Tom Holloway’s Don’t Say the Words and Debbie Tucker Green’s Stoning Mary belong to that increasingly popular genre of dystopic, post-Western civilization ‘what-if?’s. What if Africa’s AIDS epidemic reached Britain and our children were drafted as rebel soldiers? What if stoning women to death was a perfectly acceptable form of punishment? What if a solider returned from Iraq to a fallen Western city only to be murdered by his wife? It’s a category with a long tradition and one which is currently enjoying some time in the sun. While Hollywood has given us V for Vendetta (which graphic novels gave us first) and Children of Men, and literature has given us Cormac McCarthy’s Pulitzer Prize-winning The Road, the theatre has given us works such as Philip Ridley’s Mercury Fur and, now, Don’t Say the Words and Stoning Mary.

That all three of these pieces have enjoyed runs at the Griffin Theatre in the last twelve months is surely no coincidence. Aside from any curatorial agenda, the space seems somehow conducive to such work. The theatre’s nigh-on-claustrophobic size only intensifies the uncomfortable familiarity of these pieces, their too-close-for-comfort-ness.
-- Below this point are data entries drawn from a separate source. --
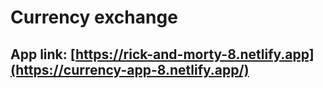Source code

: # Currency exchange

## App link: [https://rick-and-morty-8.netlify.app](https://currency-app-8.netlify.app/)
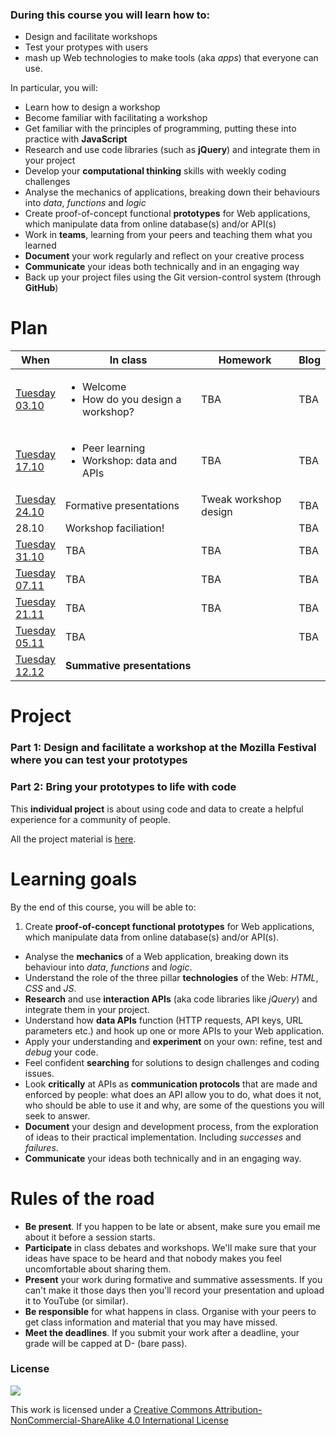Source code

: ### During this course you will learn how to:
* Design and facilitate workshops
* Test your protypes with users
* mash up Web technologies to make tools (aka *apps*) that everyone can use.

In particular, you will:

* Learn how to design a workshop
* Become familiar with facilitating a workshop
* Get familiar with the principles of programming, putting these into practice with **JavaScript**
* Research and use code libraries (such as **jQuery**) and integrate them in your project
* Develop your **computational thinking** skills with weekly coding challenges
* Analyse the mechanics of applications, breaking down their behaviours into *data*, *functions* and *logic*  
* Create proof-of-concept functional **prototypes** for Web applications, which manipulate data from online database(s) and/or API(s)
* Work in **teams**, learning from your peers and teaching them what you learned
* **Document** your work regularly and reflect on your creative process
* **Communicate** your ideas both technically and in an engaging way
* Back up your project files using the Git version-control system (through **GitHub**)

<!-- * Play critically with **Web APIs** (both data APIs and interaction APIs) -->

# Plan

When | In class | Homework | Blog
---- | -------- | -------- | ----
[Tuesday<br>03.10](sessions/01)| <ul><li>Welcome <li>How do you design a workshop? | TBA | TBA
[Tuesday<br>17.10](sessions/02)| <ul><li>Peer learning <li>Workshop: data and APIs | TBA | TBA
[Tuesday<br>24.10](sessions/03)| Formative presentations | Tweak workshop design | TBA
28.10 | Workshop faciliation! | | TBA
[Tuesday<br>31.10](sessions/04)| TBA | TBA | TBA
[Tuesday<br>07.11](sessions/05)| TBA | TBA |TBA
[Tuesday<br>21.11](sessions/06)| TBA | TBA | TBA
[Tuesday<br>05.11](sessions/07)| TBA | | TBA
[Tuesday<br>12.12](sessions/08)| **Summative presentations**


# Project

### Part 1: Design and facilitate a workshop at the Mozilla Festival where you can test your prototypes

### Part 2: Bring your prototypes to life with code

This **individual project** is about using code and data to create a helpful experience for a community of people.

All the project material is [here](projects/filtr-findr).


# Learning goals

By the end of this course, you will be able to:

1. Create **proof-of-concept functional prototypes** for Web applications, which manipulate data from online database(s) and/or API(s).
* Analyse the **mechanics** of a Web application, breaking down its behaviour into *data*, *functions* and *logic*.
* Understand the role of the three pillar **technologies** of the Web: *HTML*, *CSS* and *JS*.
* **Research** and use **interaction APIs** (aka code libraries like *jQuery*) and integrate them in your project.  
* Understand how **data APIs** function (HTTP requests, API keys, URL parameters etc.) and hook up one or more APIs to your Web application.
* Apply your understanding and **experiment** on your own: refine, test and *debug* your code.
* Feel confident **searching** for solutions to design challenges and coding issues.
* Look **critically** at APIs as **communication protocols** that are made and enforced by people: what does an API allow you to do, what does it not, who should be able to use it and why, are some of the questions you will seek to answer.
* **Document** your design and development process, from the exploration of ideas to their practical implementation. Including *successes* and *failures*.
* **Communicate** your ideas both technically and in an engaging way.

# Rules of the road

* **Be present**. If you happen to be late or absent, make sure you email me about it before a session starts. 
* **Participate** in class debates and workshops. We'll make sure that your ideas have space to be heard and that nobody makes you feel uncomfortable about sharing them.
* **Present** your work during formative and summative assessments. If you can't make it those days then you'll record your presentation and upload it to YouTube (or similar).
* **Be responsible** for what happens in class. Organise with your peers to get class information and material that you may have missed.
* **Meet the deadlines**. If you submit your work after a deadline, your grade will be capped at D- (bare pass).

### License

[![](https://i.creativecommons.org/l/by-nc-sa/4.0/88x31.png)](http://creativecommons.org/licenses/by-nc-sa/4.0)

This work is licensed under a [Creative Commons Attribution-NonCommercial-ShareAlike 4.0 International License ](http://creativecommons.org/licenses/by-nc-sa/4.0)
Based as it is on Agamemnon, the first part of Aeschylus’s Oresteia, Tom Holloway’s Don’t Say the Words has a certain timeless quality to it. The motivations of its characters spring eternal: the soldier, his wife and her lover are driven by jealousy, betrayal and, that old chestnut, revenge. At the same time, the piece is very much of the present, trying to wrap its head around now. Agamemnon tells the story of a warrior king who returns home after a decade at the front, whereupon he is promptly murdered by his scheming wife, Clytemnestra, drama’s first femme fatale. Holloway has relocated the story to Australia, setting it sometime in the not-too-distant future, inevitably leading one to ask which war the solider has returned from.

Where the piece really shines is in the quality of its dialogue. Though the performance of it here occasionally seems a little forced, Holloway perfectly captures the rhythmic musicality human utterance, weaving speech, stutter, song and even burping into a rich aural tapestry. I would go as far as to argue that no one has so thoroughly explored the rhythmic intricacies of male (non-)communication since David Caesar’s 2001 film Mullet. A logic of difference and repetition, which sees much of the dialogue appear multiple times from one scene to the next, gives the script—if not the production—an almost symphonic quality.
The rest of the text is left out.